2195,1.918175,1.182234,white,0.000000,animal
2196,1.000694,1.332152,black,4.041097,animal
2197,2.331485,0.734561,brown,0.961486,animal
2198,1.786560,0.707935,black,0.000000,animal


Recall that we have an *imbalanced dataset*. Some classes are much more frequent than others:

In [16]:
import graphing # custom graphing code.
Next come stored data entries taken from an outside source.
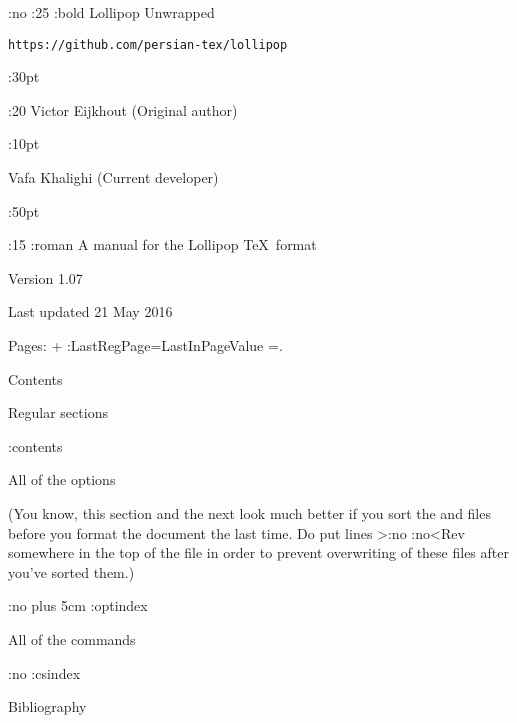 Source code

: %
%
%
%
%
%
\EmptyPage
\begingroup\AlwaysIndent:no
\PointSize:25 \Style:bold  Lollipop Unwrapped

{\tt https://github.com/persian-tex/lollipop}

\white:30pt

\PointSize:20 \SetFont Victor Eijkhout {\rm(Original author)}

\white:10pt

Vafa Khalighi    {\rm(Current developer)}

\white:50pt

\PointSize:15 \Style:roman
A manual for the Lollipop \TeX\ format\par
Version 1.07\par
Last updated 21 May 2016\par
Pages: \LastInPageCounter+\LastRegPageCounter
\AddToCounter:LastRegPage=LastInPageValue
=\LastRegPageCounter.

\EjectPage
\endgroup

\Chapter Contents

\Section Regular sections

\LoadExternalFile:contents



\Section All of the options

(You know, this section and the next look much better if you sort the
 and  files before you format the
document the last time. Do put lines
 \Ver>\Writeopindex:no
\Writecsindex:no<Rev somewhere in
the top of the  file in order to prevent 
overwriting of these files
after you've sorted them.)

\Indent:no \rightskip=0pt plus 5cm
\LoadExternalFile:optindex

\Section All of the commands

\Indent:no
\LoadExternalFile:csindex

\Section Bibliography




\endinput

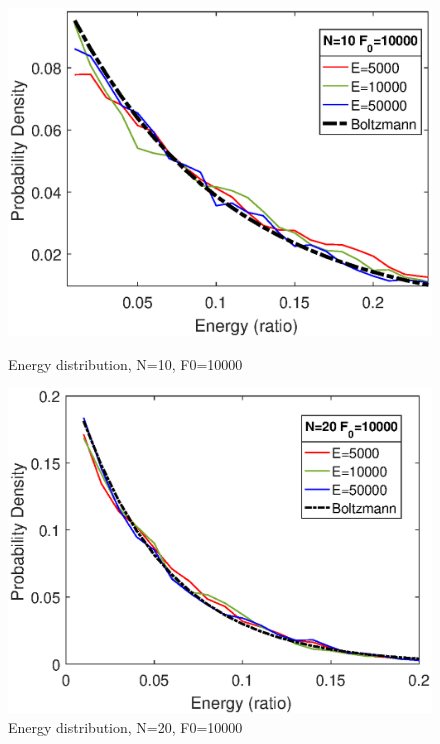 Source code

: \documentclass[aps,pre,twocolumn,groupedaddress]{revtex4-1}
\begin{document}
\begin{figure}[hbtp]
\centering

\includegraphics[scale=0.5]{ZhiyuPictures/boltzmann_N=10_F=10000_pre_rev.eps}
\caption{Energy distribution, N=10, F0=10000}
\label{fig:thermalization9}

\includegraphics[scale=0.5]{ZhiyuPictures/boltzmann_N=20_F=10000_pre_rev.eps} 
\caption{Energy distribution, N=20, F0=10000}
\label{fig:thermalization10}
\end{figure}
\end{document}
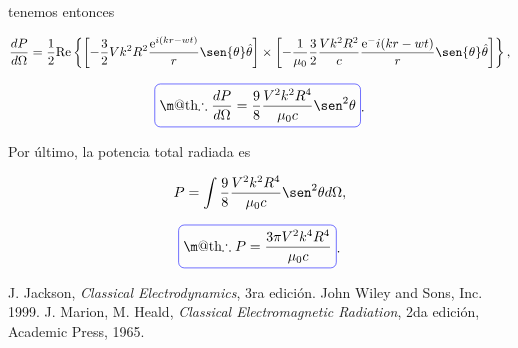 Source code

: \documentclass[a4paper,11pt]{article}
\makeatletter
\numberwithin{equation}{section}
\newcommand*{\boxcolor}{blue}
\renewcommand{\boxed}[1]{\textcolor{\boxcolor}{%
\tikz[baseline={([yshift=-1ex]current bounding box.center)}] \node [rectangle, minimum width=1ex,rounded corners,draw] {\normalcolor\m@th$\displaystyle#1$};}}
\newcommand{\euler}{\mathrm{e}}
\makeatother
\begin{document}
tenemos entonces 

\begin{equation}
 \frac{dP}{d\Omega} = \frac{1}{2} \text{Re}\left\{\left[- \frac{3}{2}Vk^2R^2 
 \frac{\euler^{i(kr - wt)}}{r}\sen{\theta} \hat{\theta}\right] \times 
 \left[- \frac{1}{\mu_0} \frac{3}{2} \frac{V k^2 R^2}{c} \frac{\euler^-{i(kr - wt)}}{r}
 \sen{\theta} \hat{\theta}\right]\right\},
\end{equation}

\begin{equation}
 \boxed{\therefore \frac{dP}{d\Omega} = \frac{9}{8}\frac{V^2k^2R^4}{\mu_0c}
 \sen^2{\theta}}.
\end{equation}

Por último, la potencia total radiada es 

\begin{equation}
 P = \int  \frac{9}{8}\frac{V^2k^2R^4}{\mu_0c} \sen^2{\theta} d\Omega,
\end{equation}

\begin{equation}
 \boxed{\therefore P = \frac{3\pi V^2 k^4 R^4}{\mu_0 c}}.
\end{equation}

\begin{thebibliography}{10}
J. Jackson, \emph{Classical Electrodynamics}, 3ra edición. John Wiley and Sons, Inc. 
1999.
J. Marion, M. Heald, \emph{Classical Electromagnetic Radiation}, 2da edición, Academic 
Press, 1965.
\end{thebibliography}
\end{document}

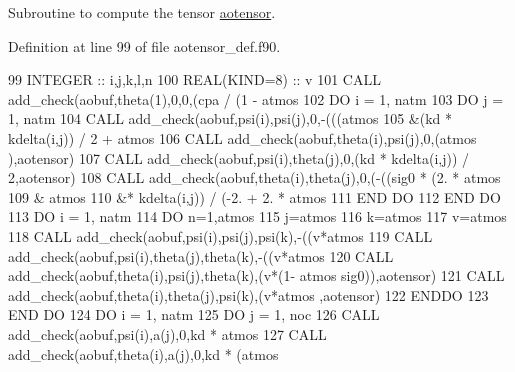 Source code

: Subroutine to compute the tensor \hyperlink{namespaceaotensor__def_a0dc43bc9294a18f2fe57b67489f1702f}{aotensor}. 



Definition at line 99 of file aotensor\+\_\+def.\+f90.


\begin{DoxyCode}
99     \textcolor{keywordtype}{INTEGER} :: i,j,k,l,n
100     \textcolor{keywordtype}{REAL(KIND=8)} :: v
101     \textcolor{keyword}{CALL }add\_check(aobuf,theta(1),0,0,(cpa / (1 - atmos%
102     \textcolor{keywordflow}{DO} i = 1, natm
103        \textcolor{keywordflow}{DO} j = 1, natm
104           \textcolor{keyword}{CALL }add\_check(aobuf,psi(i),psi(j),0,-(((atmos%
105                &(kd * kdelta(i,j)) / 2 + atmos%
106           \textcolor{keyword}{CALL }add\_check(aobuf,theta(i),psi(j),0,(atmos%
      ),aotensor)
107           \textcolor{keyword}{CALL }add\_check(aobuf,psi(i),theta(j),0,(kd * kdelta(i,j)) / 2,aotensor)
108           \textcolor{keyword}{CALL }add\_check(aobuf,theta(i),theta(j),0,(-((sig0 * (2. * atmos%
109                & atmos%
110                &* kdelta(i,j)) / (-2. + 2. * atmos%
111 \textcolor{keywordflow}{       END DO}
112 \textcolor{keywordflow}{    END DO}
113     \textcolor{keywordflow}{DO} i = 1, natm
114        \textcolor{keywordflow}{DO} n=1,atmos%
115           j=atmos%
116           k=atmos%
117           v=atmos%
118           \textcolor{keyword}{CALL }add\_check(aobuf,psi(i),psi(j),psi(k),-((v*atmos%
119           \textcolor{keyword}{CALL }add\_check(aobuf,psi(i),theta(j),theta(k),-((v*atmos%
120           \textcolor{keyword}{CALL }add\_check(aobuf,theta(i),psi(j),theta(k),(v*(1- atmos%
      sig0)),aotensor)
121           \textcolor{keyword}{CALL }add\_check(aobuf,theta(i),theta(j),psi(k),(v*atmos%
      ,aotensor)
122 \textcolor{keywordflow}{       ENDDO}
123 \textcolor{keywordflow}{    END DO}
124     \textcolor{keywordflow}{DO} i = 1, natm
125        \textcolor{keywordflow}{DO} j = 1, noc
126           \textcolor{keyword}{CALL }add\_check(aobuf,psi(i),a(j),0,kd * atmos%
127           \textcolor{keyword}{CALL }add\_check(aobuf,theta(i),a(j),0,kd * (atmos%

\end{DoxyCode}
See our GitHub repo for details

# Plot a histogram with counts for each label
graphing.multiple_histogram(dataset, label_x="label", label_group="label", title="Label distribution")

## Using binary classification

For this exercise we will build a *binary classification model*. We want to predict if objects in the snow are hikers or not.

To do that, we first need to add another column to our dataset, and set it to `True` where the original labelis `hiker`, and `False` to everything else:


In [17]:
# Add a new label with true/false values to our dataset
dataset["is_hiker"] = dataset.label == "hiker"

# Plot frequency for new label
graphing.multiple_histogram(dataset, label_x="is_hiker", label_group="is_hiker", title="Distribution for new binary label 'is_hiker'")

We now have two classes to be used as labels in our dataset, but we have made it even more imbalanced.

Let's train the random forest model using `is_hiker` as the target variable, then measure its accuracy on both *train* and *test* sets:

In [18]:
from sklearn.ensemble import RandomForestClassifier
from sklearn.model_selection import train_test_split
# import matplotlib.pyplot as plt
# from sklearn.metrics import plot_confusion_matrix
from sklearn.metrics import accuracy_score

# Custom function that measures accuracy on different models and datasets
# We will use this in different parts of the exercise
def assess_accuracy(model, dataset, label):
    """
    Asesses model accuracy on different sets
    """ 
    actual = dataset[label]        
    predictions = model.predict(dataset[features])
    acc = accuracy_score(actual, predictions)
    return acc

# Split the dataset in an 70/30 train/test ratio. 
train, test = train_test_split(dataset, test_size=0.3, random_state=1, shuffle=True)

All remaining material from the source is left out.